Algo de eso le ocurre a esa Europa que se resiste a aceptar que ya no es el centro del mundo ni se decide a unir sus fuerzas para hacerle frente. En realidad, los europeos no saben qué más quieren hacer juntos. Algunos países ni siquiera han querido participar en las dos grandes políticas que más nos han unido: Maastricht y Schengen, el euro y la supresión de las fronteras. Y discrepan porque sus diferentes historias han construido distintas visiones del mundo y de la organización de la sociedad, aunque nos empeñemos en englobarlas todas bajo un mismo "modelo social europeo". Por eso está siendo tan difícil la redacción de esa Declaración de Berlín, con la que se quiere saludar el éxito de ayer pero sobre todo dar un nuevo impulso al futuro.

Una declaración que se quiere corta, concreta, inteligible y capaz de conjurar la crisis de los 50 definiendo nuevos objetivos. Que juegue el mismo papel que la de Messina, que sirvió de antídoto al rechazo francés del tratado que creaba la Comunidad Europea de Defensa y abrió el camino del Tratado de Roma, buscando mediante el mercado lo que no fue posible conseguir a través de lo militar.

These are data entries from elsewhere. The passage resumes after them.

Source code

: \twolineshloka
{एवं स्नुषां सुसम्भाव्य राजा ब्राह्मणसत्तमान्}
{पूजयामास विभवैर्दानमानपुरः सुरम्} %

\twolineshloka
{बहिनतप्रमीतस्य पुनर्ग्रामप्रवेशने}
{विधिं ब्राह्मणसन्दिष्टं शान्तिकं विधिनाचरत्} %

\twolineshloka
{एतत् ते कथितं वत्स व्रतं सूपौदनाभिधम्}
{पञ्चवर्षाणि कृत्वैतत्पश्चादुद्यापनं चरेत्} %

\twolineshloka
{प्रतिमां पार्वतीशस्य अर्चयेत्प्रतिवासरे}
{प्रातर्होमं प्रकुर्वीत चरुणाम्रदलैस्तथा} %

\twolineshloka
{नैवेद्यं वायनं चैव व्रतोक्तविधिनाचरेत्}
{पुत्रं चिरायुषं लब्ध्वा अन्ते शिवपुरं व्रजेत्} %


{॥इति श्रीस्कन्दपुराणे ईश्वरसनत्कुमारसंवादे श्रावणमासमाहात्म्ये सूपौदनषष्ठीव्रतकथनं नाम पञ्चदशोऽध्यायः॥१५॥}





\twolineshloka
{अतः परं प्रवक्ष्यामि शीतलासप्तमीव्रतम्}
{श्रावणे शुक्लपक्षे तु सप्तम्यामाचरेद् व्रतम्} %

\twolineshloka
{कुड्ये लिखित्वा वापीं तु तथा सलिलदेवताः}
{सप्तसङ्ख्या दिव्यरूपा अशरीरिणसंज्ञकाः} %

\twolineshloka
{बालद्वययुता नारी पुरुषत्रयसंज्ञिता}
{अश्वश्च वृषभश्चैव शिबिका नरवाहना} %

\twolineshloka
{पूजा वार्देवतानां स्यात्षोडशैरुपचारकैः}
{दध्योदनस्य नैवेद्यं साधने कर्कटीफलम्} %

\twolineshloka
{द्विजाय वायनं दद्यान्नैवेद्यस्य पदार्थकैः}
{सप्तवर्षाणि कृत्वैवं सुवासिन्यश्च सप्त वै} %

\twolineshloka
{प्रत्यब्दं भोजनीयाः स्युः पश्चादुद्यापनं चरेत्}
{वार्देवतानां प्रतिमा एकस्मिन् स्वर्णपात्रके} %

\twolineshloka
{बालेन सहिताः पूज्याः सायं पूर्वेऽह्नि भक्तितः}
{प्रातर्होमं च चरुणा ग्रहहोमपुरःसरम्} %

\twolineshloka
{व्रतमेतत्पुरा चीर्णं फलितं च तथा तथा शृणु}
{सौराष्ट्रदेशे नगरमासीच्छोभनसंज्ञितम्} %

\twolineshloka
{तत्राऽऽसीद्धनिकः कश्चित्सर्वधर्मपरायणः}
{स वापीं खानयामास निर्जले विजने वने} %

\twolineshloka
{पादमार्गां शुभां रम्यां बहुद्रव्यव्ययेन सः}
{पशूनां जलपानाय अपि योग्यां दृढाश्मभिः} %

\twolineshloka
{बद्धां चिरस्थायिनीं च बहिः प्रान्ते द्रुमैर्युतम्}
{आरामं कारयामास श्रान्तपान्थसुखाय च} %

Pero es difícil que la Declaración de Berlín tenga esa fuerza impulsora, porque la idea de avanzar en la integración de Europa para hacer de ella un actor político global no es hoy más aceptada que hace 50 años. Varios países, empezando por Gran Bretaña y secundada después por algunos nórdicos y más tarde por varios del Este, no han aceptado nunca que Europa sea más que un mercado acompañado de áreas específicas de cooperación. El rechazo o la tibieza a la unión en lo militar o lo diplomático vale también para lo social y lo fiscal, el presupuesto y la macroeconomía, en realidad para todos los símbolos de la soberanía.

Ahí radica la gran cuestión. ¿Saldremos de la crisis de los 50 por arriba, planteándonos nuevas ambiciones que solo pueden satisfacerse con una mayor dosis de unión política, o saldremos por el conformismo escéptico que nos limita a ser un gran mercado o, menos aún, una zona de libre cambio? Hoy,como hace 50 años, la Historia está por hacer y la escribiremos con nuestra mayor o menor lucidez y determinación. Pero ojalá que lo que hagamos a partir de ahora esté a la altura de lo conseguido desde 1957.

Josep Borrell, eurodiputado y presidente de la Comisión de Desarrollo del PE.